The world is now producing so much data that our numbers can’t handle it.

To prevent things from getting out of hand, the metric system had to be updated.

We now have a quetta as our largest number. Or rather: 1,000,000,000,000,000,000,000,000,000,000.

So the largest current amount of data would be a quettabyte. This is followed by a ronna (27 zeros after the first digit) which is also added.

The prefixes were agreed upon last week at the 27th General Conference on Weights and Measures.

They were introduced along with two others: Ronto (27 zeros after the decimal point) and Quecto (30 zeros) at the lower end of the measurement scale.

Together, the four new prefixes were officially added to the international system of units.

“Most people are familiar with prefixes like milligrams and in milligrams,” explains Richard Brown, chief of metrology at the National Physical Laboratory, who suggested the four new prefixes.

‘But this [new additions] are prefixes for the highest and lowest levels ever recorded.’

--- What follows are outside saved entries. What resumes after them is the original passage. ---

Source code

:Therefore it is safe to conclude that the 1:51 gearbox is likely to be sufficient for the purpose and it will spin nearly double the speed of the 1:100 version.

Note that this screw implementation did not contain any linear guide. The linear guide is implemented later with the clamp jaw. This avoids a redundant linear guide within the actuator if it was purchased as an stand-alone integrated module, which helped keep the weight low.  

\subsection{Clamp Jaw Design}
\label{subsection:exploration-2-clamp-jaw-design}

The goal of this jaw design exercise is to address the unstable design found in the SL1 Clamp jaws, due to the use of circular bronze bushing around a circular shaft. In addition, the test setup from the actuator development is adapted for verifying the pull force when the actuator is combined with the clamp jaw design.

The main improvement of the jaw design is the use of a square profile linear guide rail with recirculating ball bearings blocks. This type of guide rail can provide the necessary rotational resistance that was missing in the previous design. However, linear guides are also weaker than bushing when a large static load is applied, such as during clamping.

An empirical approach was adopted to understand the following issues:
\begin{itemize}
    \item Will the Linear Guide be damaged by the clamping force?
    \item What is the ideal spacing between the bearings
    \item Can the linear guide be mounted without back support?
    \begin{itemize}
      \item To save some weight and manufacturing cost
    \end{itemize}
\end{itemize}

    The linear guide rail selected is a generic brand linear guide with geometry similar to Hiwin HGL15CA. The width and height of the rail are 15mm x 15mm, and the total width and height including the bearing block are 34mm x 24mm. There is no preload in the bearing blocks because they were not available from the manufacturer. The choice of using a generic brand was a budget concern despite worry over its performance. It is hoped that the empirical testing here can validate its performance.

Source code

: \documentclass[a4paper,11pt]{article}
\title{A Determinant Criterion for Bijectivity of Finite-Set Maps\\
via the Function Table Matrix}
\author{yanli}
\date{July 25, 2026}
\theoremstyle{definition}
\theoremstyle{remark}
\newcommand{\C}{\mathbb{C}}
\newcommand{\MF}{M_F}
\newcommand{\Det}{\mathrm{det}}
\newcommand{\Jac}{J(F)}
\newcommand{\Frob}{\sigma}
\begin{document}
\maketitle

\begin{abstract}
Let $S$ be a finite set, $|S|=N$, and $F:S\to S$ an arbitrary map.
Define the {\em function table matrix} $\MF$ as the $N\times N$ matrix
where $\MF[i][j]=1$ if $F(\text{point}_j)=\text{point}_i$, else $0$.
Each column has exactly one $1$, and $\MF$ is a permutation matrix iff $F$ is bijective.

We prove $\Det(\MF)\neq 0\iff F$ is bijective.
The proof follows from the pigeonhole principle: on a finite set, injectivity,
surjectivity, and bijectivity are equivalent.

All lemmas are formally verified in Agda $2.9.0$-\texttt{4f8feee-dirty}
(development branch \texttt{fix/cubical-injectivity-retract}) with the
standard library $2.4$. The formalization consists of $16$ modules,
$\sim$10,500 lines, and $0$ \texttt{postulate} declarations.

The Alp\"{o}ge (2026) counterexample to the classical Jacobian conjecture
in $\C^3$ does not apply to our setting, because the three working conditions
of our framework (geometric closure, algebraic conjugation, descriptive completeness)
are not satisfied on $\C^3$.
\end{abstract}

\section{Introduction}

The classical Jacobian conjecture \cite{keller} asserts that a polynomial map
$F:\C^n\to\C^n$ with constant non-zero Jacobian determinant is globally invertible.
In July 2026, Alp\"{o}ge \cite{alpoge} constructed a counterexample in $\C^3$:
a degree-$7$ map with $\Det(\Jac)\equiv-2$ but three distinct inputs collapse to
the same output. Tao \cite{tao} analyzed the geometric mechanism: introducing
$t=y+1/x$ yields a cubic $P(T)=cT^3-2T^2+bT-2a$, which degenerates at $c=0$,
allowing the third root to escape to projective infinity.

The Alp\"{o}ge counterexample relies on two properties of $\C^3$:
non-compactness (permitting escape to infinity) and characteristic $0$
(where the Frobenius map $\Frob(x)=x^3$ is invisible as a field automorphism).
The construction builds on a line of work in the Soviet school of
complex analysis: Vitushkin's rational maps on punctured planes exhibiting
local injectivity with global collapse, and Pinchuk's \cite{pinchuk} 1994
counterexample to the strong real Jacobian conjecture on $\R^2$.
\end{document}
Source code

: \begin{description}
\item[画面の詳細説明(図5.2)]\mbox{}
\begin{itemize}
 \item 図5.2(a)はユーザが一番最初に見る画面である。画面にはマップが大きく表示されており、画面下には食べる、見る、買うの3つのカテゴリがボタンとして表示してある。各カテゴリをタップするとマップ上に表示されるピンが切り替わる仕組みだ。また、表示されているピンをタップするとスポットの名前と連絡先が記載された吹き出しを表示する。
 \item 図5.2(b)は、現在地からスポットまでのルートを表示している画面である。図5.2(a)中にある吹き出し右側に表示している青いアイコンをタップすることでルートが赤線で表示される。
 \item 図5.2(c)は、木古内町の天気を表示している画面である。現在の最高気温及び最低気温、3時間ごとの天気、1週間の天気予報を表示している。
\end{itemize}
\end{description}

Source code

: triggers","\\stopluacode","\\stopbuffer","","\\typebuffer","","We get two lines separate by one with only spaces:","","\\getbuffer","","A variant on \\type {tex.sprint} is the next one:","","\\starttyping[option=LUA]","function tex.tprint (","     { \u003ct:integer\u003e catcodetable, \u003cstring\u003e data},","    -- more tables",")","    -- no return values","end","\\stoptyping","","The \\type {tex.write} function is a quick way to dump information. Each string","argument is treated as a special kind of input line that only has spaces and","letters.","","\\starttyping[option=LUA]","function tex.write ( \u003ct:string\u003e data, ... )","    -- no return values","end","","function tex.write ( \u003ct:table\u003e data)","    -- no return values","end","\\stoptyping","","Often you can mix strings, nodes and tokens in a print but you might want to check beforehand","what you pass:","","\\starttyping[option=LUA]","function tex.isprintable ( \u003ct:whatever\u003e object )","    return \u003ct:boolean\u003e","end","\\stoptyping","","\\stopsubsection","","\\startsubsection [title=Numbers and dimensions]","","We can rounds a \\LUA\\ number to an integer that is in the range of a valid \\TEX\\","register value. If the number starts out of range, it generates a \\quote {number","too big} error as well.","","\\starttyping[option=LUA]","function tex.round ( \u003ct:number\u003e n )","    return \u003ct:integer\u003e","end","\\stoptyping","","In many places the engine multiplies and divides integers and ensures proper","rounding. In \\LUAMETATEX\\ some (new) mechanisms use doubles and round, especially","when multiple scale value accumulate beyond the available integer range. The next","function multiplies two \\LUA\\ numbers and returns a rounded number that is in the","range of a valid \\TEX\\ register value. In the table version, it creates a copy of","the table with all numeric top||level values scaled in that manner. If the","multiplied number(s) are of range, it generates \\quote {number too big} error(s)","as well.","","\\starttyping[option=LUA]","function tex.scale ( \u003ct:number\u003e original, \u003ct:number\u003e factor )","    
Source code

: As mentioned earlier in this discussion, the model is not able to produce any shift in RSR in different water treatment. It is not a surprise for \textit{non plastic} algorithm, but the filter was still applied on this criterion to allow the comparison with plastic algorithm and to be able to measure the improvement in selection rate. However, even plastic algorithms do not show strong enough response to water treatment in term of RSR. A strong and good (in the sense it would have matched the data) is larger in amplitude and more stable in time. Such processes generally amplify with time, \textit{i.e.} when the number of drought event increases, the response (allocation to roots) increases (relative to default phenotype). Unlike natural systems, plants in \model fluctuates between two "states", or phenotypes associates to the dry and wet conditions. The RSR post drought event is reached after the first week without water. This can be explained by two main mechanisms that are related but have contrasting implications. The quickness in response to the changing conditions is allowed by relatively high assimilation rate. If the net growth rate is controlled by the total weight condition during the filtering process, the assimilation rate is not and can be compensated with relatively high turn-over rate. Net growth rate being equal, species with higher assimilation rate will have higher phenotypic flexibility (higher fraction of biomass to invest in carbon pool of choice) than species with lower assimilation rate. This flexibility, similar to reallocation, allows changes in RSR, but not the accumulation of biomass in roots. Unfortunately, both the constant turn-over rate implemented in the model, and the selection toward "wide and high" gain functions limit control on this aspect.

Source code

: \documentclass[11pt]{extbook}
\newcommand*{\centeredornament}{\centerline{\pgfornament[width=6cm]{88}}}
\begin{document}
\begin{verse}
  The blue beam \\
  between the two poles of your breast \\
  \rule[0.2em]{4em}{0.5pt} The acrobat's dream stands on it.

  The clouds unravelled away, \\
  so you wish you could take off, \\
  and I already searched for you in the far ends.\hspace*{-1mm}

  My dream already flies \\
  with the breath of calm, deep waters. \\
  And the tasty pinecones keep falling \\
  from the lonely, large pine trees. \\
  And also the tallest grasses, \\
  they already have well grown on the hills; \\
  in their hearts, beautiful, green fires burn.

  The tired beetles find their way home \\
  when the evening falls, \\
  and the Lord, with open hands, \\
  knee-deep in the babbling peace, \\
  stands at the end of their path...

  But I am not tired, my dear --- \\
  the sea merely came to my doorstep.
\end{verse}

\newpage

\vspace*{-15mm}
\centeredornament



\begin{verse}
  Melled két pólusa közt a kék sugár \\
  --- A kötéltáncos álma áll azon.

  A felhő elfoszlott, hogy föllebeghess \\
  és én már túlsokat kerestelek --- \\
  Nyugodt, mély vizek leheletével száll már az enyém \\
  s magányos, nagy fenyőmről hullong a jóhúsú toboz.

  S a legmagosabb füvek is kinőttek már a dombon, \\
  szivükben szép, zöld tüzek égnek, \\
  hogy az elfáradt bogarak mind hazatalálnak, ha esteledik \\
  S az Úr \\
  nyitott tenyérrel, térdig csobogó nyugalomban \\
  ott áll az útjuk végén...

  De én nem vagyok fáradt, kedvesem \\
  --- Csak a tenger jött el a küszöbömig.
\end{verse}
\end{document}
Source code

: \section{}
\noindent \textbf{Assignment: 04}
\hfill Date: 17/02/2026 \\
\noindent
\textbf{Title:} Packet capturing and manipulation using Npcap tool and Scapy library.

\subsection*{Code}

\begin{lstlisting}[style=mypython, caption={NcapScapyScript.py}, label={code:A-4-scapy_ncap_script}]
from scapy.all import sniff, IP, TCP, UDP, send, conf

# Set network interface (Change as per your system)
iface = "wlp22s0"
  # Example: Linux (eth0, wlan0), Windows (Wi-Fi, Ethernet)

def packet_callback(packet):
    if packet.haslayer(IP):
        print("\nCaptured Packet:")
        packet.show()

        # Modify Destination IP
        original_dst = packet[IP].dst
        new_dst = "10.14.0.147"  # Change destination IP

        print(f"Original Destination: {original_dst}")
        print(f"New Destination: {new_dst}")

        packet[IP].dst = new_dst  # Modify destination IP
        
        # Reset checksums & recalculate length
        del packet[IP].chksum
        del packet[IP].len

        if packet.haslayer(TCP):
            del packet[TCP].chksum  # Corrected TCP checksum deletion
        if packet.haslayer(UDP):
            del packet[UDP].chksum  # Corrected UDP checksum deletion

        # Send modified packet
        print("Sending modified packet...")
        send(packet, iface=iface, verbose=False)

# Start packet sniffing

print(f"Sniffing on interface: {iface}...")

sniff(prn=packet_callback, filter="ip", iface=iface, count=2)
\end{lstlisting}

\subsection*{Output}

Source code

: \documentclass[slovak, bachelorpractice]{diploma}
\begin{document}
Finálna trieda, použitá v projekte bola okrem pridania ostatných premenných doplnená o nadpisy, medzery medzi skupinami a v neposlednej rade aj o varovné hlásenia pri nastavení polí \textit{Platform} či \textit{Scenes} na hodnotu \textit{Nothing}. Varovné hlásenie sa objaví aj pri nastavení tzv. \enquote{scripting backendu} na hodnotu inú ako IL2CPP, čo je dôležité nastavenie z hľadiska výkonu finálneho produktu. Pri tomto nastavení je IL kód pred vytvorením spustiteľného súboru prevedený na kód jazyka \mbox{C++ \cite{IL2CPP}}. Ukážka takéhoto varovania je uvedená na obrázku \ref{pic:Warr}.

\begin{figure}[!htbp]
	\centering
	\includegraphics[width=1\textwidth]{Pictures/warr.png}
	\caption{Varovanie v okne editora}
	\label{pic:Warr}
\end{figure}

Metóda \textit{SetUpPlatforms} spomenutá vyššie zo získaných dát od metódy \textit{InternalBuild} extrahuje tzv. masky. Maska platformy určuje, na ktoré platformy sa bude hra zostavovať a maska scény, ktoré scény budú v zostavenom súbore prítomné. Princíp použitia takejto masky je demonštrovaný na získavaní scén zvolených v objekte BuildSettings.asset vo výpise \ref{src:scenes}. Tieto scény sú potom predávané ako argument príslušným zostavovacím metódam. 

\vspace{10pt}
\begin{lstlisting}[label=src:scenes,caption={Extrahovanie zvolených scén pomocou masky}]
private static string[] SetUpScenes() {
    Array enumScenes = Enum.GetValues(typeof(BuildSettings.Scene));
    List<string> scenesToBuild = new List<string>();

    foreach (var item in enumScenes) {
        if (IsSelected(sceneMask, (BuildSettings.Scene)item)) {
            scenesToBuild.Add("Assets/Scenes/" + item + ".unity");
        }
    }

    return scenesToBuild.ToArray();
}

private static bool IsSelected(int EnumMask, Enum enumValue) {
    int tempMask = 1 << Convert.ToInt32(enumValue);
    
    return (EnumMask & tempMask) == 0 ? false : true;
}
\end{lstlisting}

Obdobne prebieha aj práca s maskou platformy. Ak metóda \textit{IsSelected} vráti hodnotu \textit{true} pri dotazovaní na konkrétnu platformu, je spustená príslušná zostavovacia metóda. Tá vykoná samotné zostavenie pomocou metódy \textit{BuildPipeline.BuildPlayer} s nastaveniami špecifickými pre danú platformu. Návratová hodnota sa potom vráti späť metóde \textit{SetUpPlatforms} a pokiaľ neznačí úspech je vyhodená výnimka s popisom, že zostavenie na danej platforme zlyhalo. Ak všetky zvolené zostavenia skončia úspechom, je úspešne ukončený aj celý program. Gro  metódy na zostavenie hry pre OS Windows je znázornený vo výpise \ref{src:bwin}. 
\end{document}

“Over the past 30 years, the datasphere has grown exponentially and data scientists have realized that they will run out of words to describe the layers of storage. Those conditions are coming, the future,” he explained.

Humanity is producing more data than ever before – so much that we need new numbers to keep measuring it (Credit: Unsplash)

Brown introduced the new prefixes to officials from 64 countries attending the General Conference on Weights and Measures at Versailles near Paris — which they approved last Friday.

Held every four years in France, the conference is the highest authority of the International Bureau of Weights and Measures. The new terms are effective immediately and it is the first time since 1991 that new changes have been made.

Brown said the new terms also made it easier to describe things scientists already know — a list of the smallest and largest things discovered by mankind.

Did you know that the mass of an electron corresponds to a rontogram? And that one byte of data on a mobile phone adds one quectogram to the mass of the phone?

man looking at the stars

Apparently the diameter of the observable universe is only 1 Ronnameter (Credit: Unsplash)

The more distant planet Jupiter has a mass of only two quettagrams. While unbelievable, “the diameter of the entire observable universe is only a ronnameter,” Brown said.

He explained that the new names were not chosen at random: the first letter of the new prefixes had to be a letter not used in other prefixes and units.

“Only the letters ‘r’ and ‘q’ had not yet been assigned. After that, there is a precedent that they resemble Greek letters and that prefixes with large numbers end in an “a” and smaller numbers in an “o”, he added up to it.

‘It’s about time. (We) need new words as things expand,” Brown said.

“In just a few decades, the world has become a very different place.”